Running a community concert is a great way to attract new people into your community area and can be a good way to showcase the talent in your local area. However, even if people are not paying for the concert tickets, as concert organiser you are responsible for the safety of the patrons and the performers. Here are some important concert design aspects to consider.
Keeping the crowd safe requires a bollard configuration that limits access to the stage while not allowing the crushing of patrons. Bollards that can be easily dismantled can also let medical staff reach patients in the middle of the crowd quickly and easily.
Hiring professional crowd control staff can both prevent issues and help manage small flare-ups before they become huge brawls. Ensure that the crowd control staff have distinctive uniforms so that they see each other from a distance and ensure good communication between all members of the team so they can call for backup when required.
Hydration, particularly in summer, is very important as the crowd temperature will be higher than the ambient temperature due to body heat. Hydration issues and heat stroke can be aggravated in patrons who have taken alcohol or other drugs.
Having free or cheap water on hand is a good way to ensure that crowd stays hydrated.
For a small fee you can hire charity first aid providers such as St John’s Ambulance to provide onsite first aid support. This is particularly relevant if you are expecting large crowds or if your concert site is challenging for an ambulance to access.

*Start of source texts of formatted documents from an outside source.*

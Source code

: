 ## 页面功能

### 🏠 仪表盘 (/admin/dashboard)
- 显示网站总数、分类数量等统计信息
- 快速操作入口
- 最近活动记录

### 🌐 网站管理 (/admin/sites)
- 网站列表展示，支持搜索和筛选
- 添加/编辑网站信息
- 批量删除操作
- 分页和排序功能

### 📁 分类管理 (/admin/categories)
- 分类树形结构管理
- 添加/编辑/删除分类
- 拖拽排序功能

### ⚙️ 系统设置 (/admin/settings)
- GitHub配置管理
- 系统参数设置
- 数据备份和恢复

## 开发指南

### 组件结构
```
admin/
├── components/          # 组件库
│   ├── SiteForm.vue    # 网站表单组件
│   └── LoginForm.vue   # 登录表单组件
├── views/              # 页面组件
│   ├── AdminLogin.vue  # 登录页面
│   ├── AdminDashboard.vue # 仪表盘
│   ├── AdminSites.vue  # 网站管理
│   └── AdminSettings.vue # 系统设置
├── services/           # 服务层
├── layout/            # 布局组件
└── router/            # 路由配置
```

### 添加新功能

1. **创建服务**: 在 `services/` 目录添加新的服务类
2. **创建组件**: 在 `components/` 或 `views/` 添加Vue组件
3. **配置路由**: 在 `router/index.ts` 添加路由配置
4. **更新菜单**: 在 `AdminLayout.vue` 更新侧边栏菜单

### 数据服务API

Water and electricity are not friends
It’s important to do everything you can to prevent water getting into the sound equipment both for the health of your equipment and for the safety of your performers. You can place waterproof covers over the vulnerable areas as well as label the area to indicate it can not have any water contact. If your concert is in a park, you can also request the position and timing of sprinklers to keep the equipment and crowd from getting soaked.
Emergency muster points
You need to have clearly marked muster points so that you easily vacate the site in the event of a threat or dangerous activity. Get the performers or MC to mention the points to the patrons before the event starts. It might also be good to have the MC mention the points between sets, too.